### [RECORDS FOR THE EXERCISE]
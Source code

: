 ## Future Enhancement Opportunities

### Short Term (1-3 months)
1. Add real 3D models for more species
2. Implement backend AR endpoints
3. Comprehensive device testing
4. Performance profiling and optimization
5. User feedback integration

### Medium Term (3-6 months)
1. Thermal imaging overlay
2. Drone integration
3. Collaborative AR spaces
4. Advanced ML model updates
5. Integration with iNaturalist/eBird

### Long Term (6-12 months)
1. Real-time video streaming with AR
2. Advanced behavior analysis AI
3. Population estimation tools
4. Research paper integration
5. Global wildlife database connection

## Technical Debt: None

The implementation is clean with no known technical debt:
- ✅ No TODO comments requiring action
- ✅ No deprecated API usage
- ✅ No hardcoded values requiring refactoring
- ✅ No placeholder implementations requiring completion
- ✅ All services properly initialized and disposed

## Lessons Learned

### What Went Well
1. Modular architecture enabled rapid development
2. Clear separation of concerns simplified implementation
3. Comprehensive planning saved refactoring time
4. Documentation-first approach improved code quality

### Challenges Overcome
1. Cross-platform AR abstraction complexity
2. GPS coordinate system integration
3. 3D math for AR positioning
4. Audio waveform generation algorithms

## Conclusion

### [PROBLEM]
In the listing above, find the line with "### What Went Well" and the line with "3. 3D math for AR positioning", then print exactly those lines and every line between them.

### [ANSWER BOX]
### What Went Well
1. Modular architecture enabled rapid development
2. Clear separation of concerns simplified implementation
3. Comprehensive planning saved refactoring time
4. Documentation-first approach improved code quality

### Challenges Overcome
1. Cross-platform AR abstraction complexity
2. GPS coordinate system integration
3. 3D math for AR positioning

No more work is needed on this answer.